Tesla shareholders are being urged by proxy adviser Institutional Shareholder Services to reject chief executive Elon Musk’s $56 billion (€51.2 billion) compensation plan, setting up another hurdle for the electric carmaker’s board.
ISS said the pay package, initially approved by shareholders in 2018, was “outsize from the start” and has failed to meet some of the board’s stated objectives. The opposition comes days after another prominent proxy adviser, Glass Lewis, recommended investors vote down the Musk remuneration plan.
“Some investors may find the board’s argument compelling, that it would be unfair for Musk not to receive the award,” ISS said in the report. “However, the concerns raised, both back in 2018 and in the interim, have not been sufficiently mitigated, particularly given that the board has effectively only offered shareholders an ‘all or nothing’ option in this vote.”
Musk’s compensation has been hotly contested this year. In January, a Delaware judge struck down the pay package, saying the carmaker’s board wasn’t fully transparent with shareholders when they crafted the deal. Directors are asking investors to vote on it a second time at Tesla’s June 13 annual meeting to demonstrate shareholders still back the plan, which could aid in a legal appeal of the decision.
Proxy firms such as ISS often have sway over shareholders, especially large institutions that hold stock in passive funds. However, the proxy adviser and Glass Lewis both recommended shareholders reject the Musk pay deal when it was voted on the first time in 2018. About three-quarters of investors still supported the package.
Tesla subsequently hit back at Glass Lewis’s latest report, saying the adviser omitted key considerations, used faulty logic, and relied on speculation and hypotheticals.
The outcome of the shareholder vote is only advisory, though a loss would be a major embarrassment to Tesla’s board and to its top executive. Musk has also threatened to build products outside of Tesla if he can’t increase his equity holdings in the company, something the pay deal would allow him to do.
Tesla’s board has mobilised to try to gain shareholder support for the measure. Chairwoman Robyn Denholm has been contacting large institutional investors, and Tesla has published a number of ads on X, formerly Twitter. Directors also hired a strategic adviser who helped set up a “Vote Tesla” website, which argues reinstating the pay package supports shareholders rights.
Additionally, the website urges investors to vote in support of a proposal on moving Tesla’s articles of incorporation to Texas from Delaware. The company already moved its corporate headquarters to Texas in 2021.
In its report, ISS said “cautionary support” for the move is warranted, as it isn’t readily apparent that shareholder rights would be materially harmed by the relocation. However, it acknowledged the request is “outside of the ordinary” and the process undertaken by the board leaves “something to be desired.” There’s also risks given some unknowns in Texas business court practices, it said.

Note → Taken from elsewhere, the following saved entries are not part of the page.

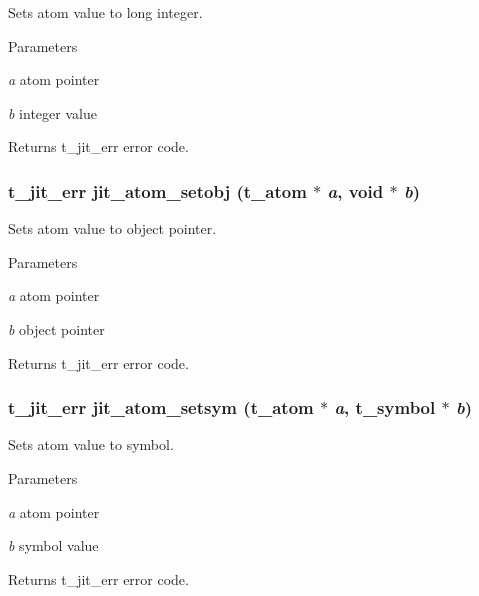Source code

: Sets atom value to long integer. 
\begin{DoxyParams}{Parameters}
\item[{\em a}]atom pointer \item[{\em b}]integer value\end{DoxyParams}
\begin{DoxyReturn}{Returns}
t\_\-jit\_\-err error code. 
\end{DoxyReturn}
\hypertarget{group__atommod_gaa32f4a02a9c8b281043220b713d15e3e}{
\subsubsection[{jit\_\-atom\_\-setobj}]{\setlength{\rightskip}{0pt plus 5cm}t\_\-jit\_\-err jit\_\-atom\_\-setobj ({\bf t\_\-atom} $\ast$ {\em a}, \/  void $\ast$ {\em b})}}
\label{group__atommod_gaa32f4a02a9c8b281043220b713d15e3e}


Sets atom value to object pointer. 
\begin{DoxyParams}{Parameters}
\item[{\em a}]atom pointer \item[{\em b}]object pointer\end{DoxyParams}
\begin{DoxyReturn}{Returns}
t\_\-jit\_\-err error code. 
\end{DoxyReturn}
\hypertarget{group__atommod_ga8034b94e985f9c616c108fdf426ebcf4}{
\subsubsection[{jit\_\-atom\_\-setsym}]{\setlength{\rightskip}{0pt plus 5cm}t\_\-jit\_\-err jit\_\-atom\_\-setsym ({\bf t\_\-atom} $\ast$ {\em a}, \/  {\bf t\_\-symbol} $\ast$ {\em b})}}
\label{group__atommod_ga8034b94e985f9c616c108fdf426ebcf4}


Sets atom value to symbol. 
\begin{DoxyParams}{Parameters}
\item[{\em a}]atom pointer \item[{\em b}]symbol value\end{DoxyParams}
\begin{DoxyReturn}{Returns}
t\_\-jit\_\-err error code. 
\end{DoxyReturn}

ISS noted that Tesla’s board said it intends to keep any pending litigation currently assigned to a Delaware court, including Musk’s pay case, in the state, regardless of the potential reincorporation results.
The proxy firm recommended voting for the reinstatement of Tesla board member Kimbal Musk, Elon Musk’s brother, but against James Murdoch. Murdoch is a member of Tesla’s audit committee, and ISS noted concerns about the significant number of pledged shares and that the committee couldn’t “effectively oversee risk.”